The reason is that one of the main tasks in reliability analysis is to compute high-dimensional integrals in order to determine the failure probability. This is challenging, because (i) the curse of dimensionality; and (ii) typically we are interested in estimating small probabilities (1e-3–1e-6).
Efficient methods are available to compute failure probabilities if only a single failure mode (SFM) is involved and the number of random variables (≡ dimension of the integral) is moderate (<20). However, problems with multiple failure modes are abundant in practice. For these, many of the efficient methods, which excel in SFM problems, break down and one is often compelled to fall back to more general, but at the same time computationally more demanding methods.
Another direction where the methods, which excel in SFM problems, can break down is where the number of random variables increases. This can easily happen when certain properties are modeled as stochastic processes, for instance as random fields. Again, the challenge is that the generally applicable methods, e.g. crude Monte Carlo or directional sampling, necessitates enormous computational capacity to obtain answers in a reasonable time.
In both cases there are two possible fronts to tackle the challenges: (a) using “smarter” reliability methods that require fewer evaluations of the expensive engineering models; and (b) “smarter” computational techniques that reduce the computational time for the same number of model evaluations. Just to indicate the possible directions and methods, the following examples are given for (a): advanced simulation techniques (e.g. subset simulation, importance sampling, stratified sampling); surrogate models or response surfaces (e.g. artificial neural networks, kriging, polynomial chaos expansion); advanced discretization of stochastic processes. Examples of possible directions for (b) are: parallelization on CPU and/or GPU, and cloud computing.
But how efficient and accurate are these methods and can they be applied for realistic engineering problems?

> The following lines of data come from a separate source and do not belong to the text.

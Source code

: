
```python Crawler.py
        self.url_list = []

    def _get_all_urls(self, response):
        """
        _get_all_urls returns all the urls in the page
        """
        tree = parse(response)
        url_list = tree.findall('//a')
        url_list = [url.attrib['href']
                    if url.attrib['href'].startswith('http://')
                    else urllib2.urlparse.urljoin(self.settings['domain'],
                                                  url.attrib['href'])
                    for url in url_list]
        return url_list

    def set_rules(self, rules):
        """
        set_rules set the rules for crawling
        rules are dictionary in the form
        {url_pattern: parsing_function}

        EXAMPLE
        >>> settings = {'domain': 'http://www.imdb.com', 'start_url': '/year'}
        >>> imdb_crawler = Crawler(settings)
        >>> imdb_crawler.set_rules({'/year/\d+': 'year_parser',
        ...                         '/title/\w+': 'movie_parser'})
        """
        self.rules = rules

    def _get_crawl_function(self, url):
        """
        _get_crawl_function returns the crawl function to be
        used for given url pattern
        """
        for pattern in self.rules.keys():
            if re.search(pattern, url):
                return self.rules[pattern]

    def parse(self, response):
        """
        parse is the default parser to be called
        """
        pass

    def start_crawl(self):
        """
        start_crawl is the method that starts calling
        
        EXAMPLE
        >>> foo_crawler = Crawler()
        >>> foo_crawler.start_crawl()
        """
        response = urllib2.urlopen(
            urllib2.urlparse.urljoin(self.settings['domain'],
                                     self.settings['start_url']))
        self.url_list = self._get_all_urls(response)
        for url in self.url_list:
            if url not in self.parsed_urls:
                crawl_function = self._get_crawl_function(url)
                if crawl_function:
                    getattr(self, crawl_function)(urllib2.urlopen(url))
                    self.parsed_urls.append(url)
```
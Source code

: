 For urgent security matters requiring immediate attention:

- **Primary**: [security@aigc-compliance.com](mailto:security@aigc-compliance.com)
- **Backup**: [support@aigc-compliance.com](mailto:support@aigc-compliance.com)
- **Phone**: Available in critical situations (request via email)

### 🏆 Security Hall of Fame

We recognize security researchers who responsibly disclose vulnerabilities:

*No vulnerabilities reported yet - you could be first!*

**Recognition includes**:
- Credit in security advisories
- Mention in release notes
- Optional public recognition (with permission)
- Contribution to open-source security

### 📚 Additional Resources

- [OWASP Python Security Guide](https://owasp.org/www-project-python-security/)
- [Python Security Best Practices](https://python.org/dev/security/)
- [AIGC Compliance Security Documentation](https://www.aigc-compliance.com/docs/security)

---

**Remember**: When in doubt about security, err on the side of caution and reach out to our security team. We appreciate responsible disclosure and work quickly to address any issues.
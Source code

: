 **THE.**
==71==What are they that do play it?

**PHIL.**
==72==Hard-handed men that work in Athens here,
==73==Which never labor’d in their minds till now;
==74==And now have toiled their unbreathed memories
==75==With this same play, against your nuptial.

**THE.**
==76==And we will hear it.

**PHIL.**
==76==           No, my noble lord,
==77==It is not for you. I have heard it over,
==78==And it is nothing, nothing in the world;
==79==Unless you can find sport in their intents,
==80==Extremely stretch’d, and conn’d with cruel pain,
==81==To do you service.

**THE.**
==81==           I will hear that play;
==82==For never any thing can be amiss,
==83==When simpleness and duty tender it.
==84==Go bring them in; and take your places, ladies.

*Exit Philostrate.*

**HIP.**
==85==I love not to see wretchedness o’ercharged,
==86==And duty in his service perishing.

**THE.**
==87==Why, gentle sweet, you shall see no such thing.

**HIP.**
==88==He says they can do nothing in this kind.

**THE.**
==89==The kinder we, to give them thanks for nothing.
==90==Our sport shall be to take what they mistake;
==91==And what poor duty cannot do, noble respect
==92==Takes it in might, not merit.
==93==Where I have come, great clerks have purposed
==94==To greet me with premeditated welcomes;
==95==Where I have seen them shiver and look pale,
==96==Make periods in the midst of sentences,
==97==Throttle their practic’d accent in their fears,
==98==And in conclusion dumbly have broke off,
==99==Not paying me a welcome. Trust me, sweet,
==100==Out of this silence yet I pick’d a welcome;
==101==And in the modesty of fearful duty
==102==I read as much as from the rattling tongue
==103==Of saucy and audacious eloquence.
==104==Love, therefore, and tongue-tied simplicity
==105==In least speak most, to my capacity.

The workshop intends to address these questions by providing a forum to share expertise from diverse disciplines in an open and informal atmosphere.
Location and date
The workshop will take place at the Business Centre Delftech, Delftechpark 29, 2628 Delft, The Netherlands.
​
The workshop will be held on the 24th of January, 2018.
Lodging and travel
You will need to provide your own transportation to Delft and to take care of your lodging.
Financial assistance
We have a limited number of funds to assist those who would not otherwise be able to attend the workshop.
Organizing team
Agnieszka J. Bigaj van Vliet
Nadieh E. Meinen
Árpád Rózsás
Arthur T. Slobbe
Raphaël D.J.M. Steenbergen
​
If you have any questions please contact us using this email address:
Organisatie-TNO-ESRAreliabilityworkshop(at)tno.nl.
We hope you'll join us in Delft!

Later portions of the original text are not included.